---------- INPUT MATERIAL
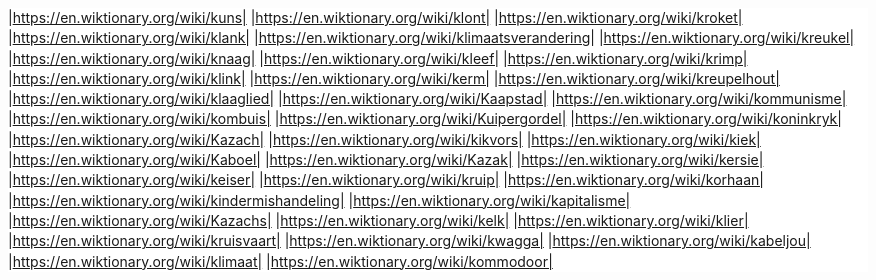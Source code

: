 |https://en.wiktionary.org/wiki/kuns|
|https://en.wiktionary.org/wiki/klont|
|https://en.wiktionary.org/wiki/kroket|
|https://en.wiktionary.org/wiki/klank|
|https://en.wiktionary.org/wiki/klimaatsverandering|
|https://en.wiktionary.org/wiki/kreukel|
|https://en.wiktionary.org/wiki/knaag|
|https://en.wiktionary.org/wiki/kleef|
|https://en.wiktionary.org/wiki/krimp|
|https://en.wiktionary.org/wiki/klink|
|https://en.wiktionary.org/wiki/kerm|
|https://en.wiktionary.org/wiki/kreupelhout|
|https://en.wiktionary.org/wiki/klaaglied|
|https://en.wiktionary.org/wiki/Kaapstad|
|https://en.wiktionary.org/wiki/kommunisme|
|https://en.wiktionary.org/wiki/kombuis|
|https://en.wiktionary.org/wiki/Kuipergordel|
|https://en.wiktionary.org/wiki/koninkryk|
|https://en.wiktionary.org/wiki/Kazach|
|https://en.wiktionary.org/wiki/kikvors|
|https://en.wiktionary.org/wiki/kiek|
|https://en.wiktionary.org/wiki/Kaboel|
|https://en.wiktionary.org/wiki/Kazak|
|https://en.wiktionary.org/wiki/kersie|
|https://en.wiktionary.org/wiki/keiser|
|https://en.wiktionary.org/wiki/kruip|
|https://en.wiktionary.org/wiki/korhaan|
|https://en.wiktionary.org/wiki/kindermishandeling|
|https://en.wiktionary.org/wiki/kapitalisme|
|https://en.wiktionary.org/wiki/Kazachs|
|https://en.wiktionary.org/wiki/kelk|
|https://en.wiktionary.org/wiki/klier|
|https://en.wiktionary.org/wiki/kruisvaart|
|https://en.wiktionary.org/wiki/kwagga|
|https://en.wiktionary.org/wiki/kabeljou|
|https://en.wiktionary.org/wiki/klimaat|
|https://en.wiktionary.org/wiki/kommodoor|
--------------------
*TASK TO CARRY OUT*: Please print out the entries above exactly. The pictures stay out.

*YOUR SOLUTION*:
Source code

: |https://en.wiktionary.org/wiki/kuns|
|https://en.wiktionary.org/wiki/klont|
|https://en.wiktionary.org/wiki/kroket|
|https://en.wiktionary.org/wiki/klank|
|https://en.wiktionary.org/wiki/klimaatsverandering|
|https://en.wiktionary.org/wiki/kreukel|
|https://en.wiktionary.org/wiki/knaag|
|https://en.wiktionary.org/wiki/kleef|
|https://en.wiktionary.org/wiki/krimp|
|https://en.wiktionary.org/wiki/klink|
|https://en.wiktionary.org/wiki/kerm|
|https://en.wiktionary.org/wiki/kreupelhout|
|https://en.wiktionary.org/wiki/klaaglied|
|https://en.wiktionary.org/wiki/Kaapstad|
|https://en.wiktionary.org/wiki/kommunisme|
|https://en.wiktionary.org/wiki/kombuis|
|https://en.wiktionary.org/wiki/Kuipergordel|
|https://en.wiktionary.org/wiki/koninkryk|
|https://en.wiktionary.org/wiki/Kazach|
|https://en.wiktionary.org/wiki/kikvors|
|https://en.wiktionary.org/wiki/kiek|
|https://en.wiktionary.org/wiki/Kaboel|
|https://en.wiktionary.org/wiki/Kazak|
|https://en.wiktionary.org/wiki/kersie|
|https://en.wiktionary.org/wiki/keiser|
|https://en.wiktionary.org/wiki/kruip|
|https://en.wiktionary.org/wiki/korhaan|
|https://en.wiktionary.org/wiki/kindermishandeling|
|https://en.wiktionary.org/wiki/kapitalisme|
|https://en.wiktionary.org/wiki/Kazachs|
|https://en.wiktionary.org/wiki/kelk|
|https://en.wiktionary.org/wiki/klier|
|https://en.wiktionary.org/wiki/kruisvaart|
|https://en.wiktionary.org/wiki/kwagga|
|https://en.wiktionary.org/wiki/kabeljou|
|https://en.wiktionary.org/wiki/klimaat|
|https://en.wiktionary.org/wiki/kommodoor|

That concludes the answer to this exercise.